I found this breeder that seems to have excellent show dogs that she swears have great tenmperaments for family and she will help me pick one. She has an excellent guarantee. Does anyone know this breeder or has any suggestions or warnings before I send my deposit? Which , by the way, she says is fully refundable if I change my mind for any reason. That is also a first in my search. She seemed very nice and knowledgeable, answered her phone everytime and patiently answered all my questions. 
Gold-berg kennel
http://www.kennelgold-berg.com

Victoria E. Driggs KGB
Kennel Gold-Berg
11512 S. Barnards Rd.
Molalla, Ore 97038
Cell 971-563-2627
Ore tele: 503-263-4403
Idaho tele: 208-265-6777




What do you think?


----------



## BlackGSD (Jan 4, 2005)

> Originally Posted By: doc105She has an excellent guarantee.

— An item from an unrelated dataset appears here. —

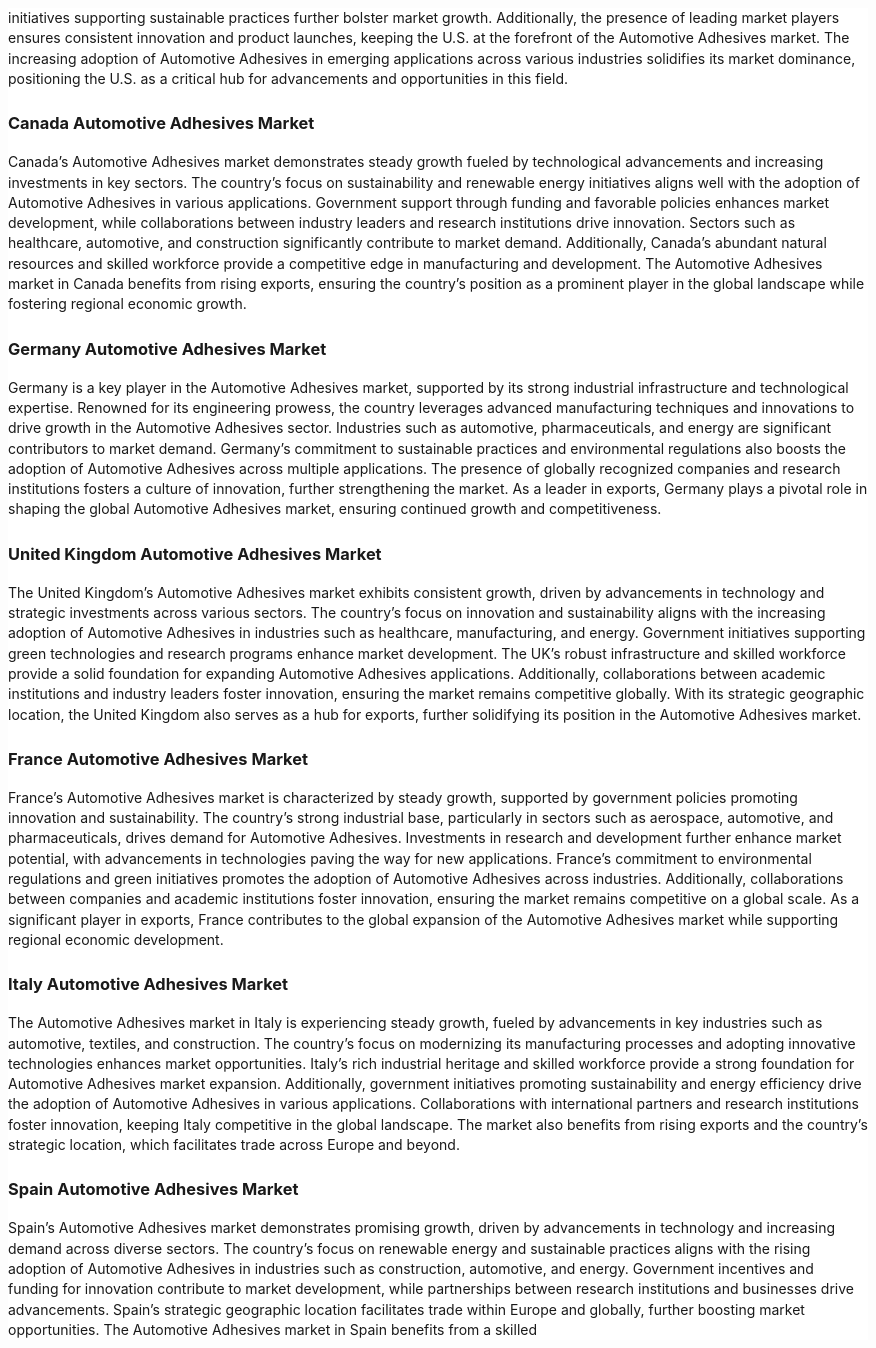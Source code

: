 initiatives supporting sustainable practices further bolster market growth. Additionally, the presence of leading market players ensures consistent innovation and product launches, keeping the U.S. at the forefront of the Automotive Adhesives market. The increasing adoption of Automotive Adhesives in emerging applications across various industries solidifies its market dominance, positioning the U.S. as a critical hub for advancements and opportunities in this field.</p><h3>Canada Automotive Adhesives Market</h3><p>Canada&rsquo;s Automotive Adhesives market demonstrates steady growth fueled by technological advancements and increasing investments in key sectors. The country&rsquo;s focus on sustainability and renewable energy initiatives aligns well with the adoption of Automotive Adhesives in various applications. Government support through funding and favorable policies enhances market development, while collaborations between industry leaders and research institutions drive innovation. Sectors such as healthcare, automotive, and construction significantly contribute to market demand. Additionally, Canada&rsquo;s abundant natural resources and skilled workforce provide a competitive edge in manufacturing and development. The Automotive Adhesives market in Canada benefits from rising exports, ensuring the country&rsquo;s position as a prominent player in the global landscape while fostering regional economic growth.</p><h3>Germany Automotive Adhesives Market</h3><p>Germany is a key player in the Automotive Adhesives market, supported by its strong industrial infrastructure and technological expertise. Renowned for its engineering prowess, the country leverages advanced manufacturing techniques and innovations to drive growth in the Automotive Adhesives sector. Industries such as automotive, pharmaceuticals, and energy are significant contributors to market demand. Germany&rsquo;s commitment to sustainable practices and environmental regulations also boosts the adoption of Automotive Adhesives across multiple applications. The presence of globally recognized companies and research institutions fosters a culture of innovation, further strengthening the market. As a leader in exports, Germany plays a pivotal role in shaping the global Automotive Adhesives market, ensuring continued growth and competitiveness.</p><h3>United Kingdom Automotive Adhesives Market</h3><p>The United Kingdom&rsquo;s Automotive Adhesives market exhibits consistent growth, driven by advancements in technology and strategic investments across various sectors. The country&rsquo;s focus on innovation and sustainability aligns with the increasing adoption of Automotive Adhesives in industries such as healthcare, manufacturing, and energy. Government initiatives supporting green technologies and research programs enhance market development. The UK&rsquo;s robust infrastructure and skilled workforce provide a solid foundation for expanding Automotive Adhesives applications. Additionally, collaborations between academic institutions and industry leaders foster innovation, ensuring the market remains competitive globally. With its strategic geographic location, the United Kingdom also serves as a hub for exports, further solidifying its position in the Automotive Adhesives market.</p><h3>France Automotive Adhesives Market</h3><p>France&rsquo;s Automotive Adhesives market is characterized by steady growth, supported by government policies promoting innovation and sustainability. The country&rsquo;s strong industrial base, particularly in sectors such as aerospace, automotive, and pharmaceuticals, drives demand for Automotive Adhesives. Investments in research and development further enhance market potential, with advancements in technologies paving the way for new applications. France&rsquo;s commitment to environmental regulations and green initiatives promotes the adoption of Automotive Adhesives across industries. Additionally, collaborations between companies and academic institutions foster innovation, ensuring the market remains competitive on a global scale. As a significant player in exports, France contributes to the global expansion of the Automotive Adhesives market while supporting regional economic development.</p><h3>Italy Automotive Adhesives Market</h3><p>The Automotive Adhesives market in Italy is experiencing steady growth, fueled by advancements in key industries such as automotive, textiles, and construction. The country&rsquo;s focus on modernizing its manufacturing processes and adopting innovative technologies enhances market opportunities. Italy&rsquo;s rich industrial heritage and skilled workforce provide a strong foundation for Automotive Adhesives market expansion. Additionally, government initiatives promoting sustainability and energy efficiency drive the adoption of Automotive Adhesives in various applications. Collaborations with international partners and research institutions foster innovation, keeping Italy competitive in the global landscape. The market also benefits from rising exports and the country&rsquo;s strategic location, which facilitates trade across Europe and beyond.</p><h3>Spain Automotive Adhesives Market</h3><p>Spain&rsquo;s Automotive Adhesives market demonstrates promising growth, driven by advancements in technology and increasing demand across diverse sectors. The country&rsquo;s focus on renewable energy and sustainable practices aligns with the rising adoption of Automotive Adhesives in industries such as construction, automotive, and energy. Government incentives and funding for innovation contribute to market development, while partnerships between research institutions and businesses drive advancements. Spain&rsquo;s strategic geographic location facilitates trade within Europe and globally, further boosting market opportunities. The Automotive Adhesives market in Spain benefits from a skilled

I'm glad you think it is an "excellent guarantee". Personally, I wouldn't buy a pup from someone with that guarantee.


----------



## Betty (Aug 11, 2002)

> Quote:She seemed very nice and knowledgeable, answered her phone everytime and patiently answered all my questions.


That is important to me. I tend to go with my gut feelings with things like that.

I would ask her about changing the hip warranty from "crippling" to not passing OFA. Just a thought.

I know nothing about show lines but the dogs looked very nice!


----------



## DianaM (Jan 5, 2006)

They bold "crippling" in "crippling hip dysplasia" which means if your pup fails OFA hip certs, they won't do a thing unless the dog is basically howling in pain and unable to move. I prefer breeders who warranty the pup to pass OFA certifications at age two (or equivalent) and will replace/refund accordingly if the dog gets anything less, including a borderline. 

I also do not feel a specific food requirement holds water. What if the dog has EPI and the dog suffers on anything from the brand? What about allergies? What if the owner prefers raw? What if the owner decides to take the dog to another country for a year? Does the breeder profit off this brand? I would say a guarantee that calls for the feeding of high quality foods to be much better, in other words, no "Ol' Roy," but you can feed raw, Canidae, Orijen, Royal Canin, whatever else is quality and request buyers discuss options with the breeder if the buyers are unsure.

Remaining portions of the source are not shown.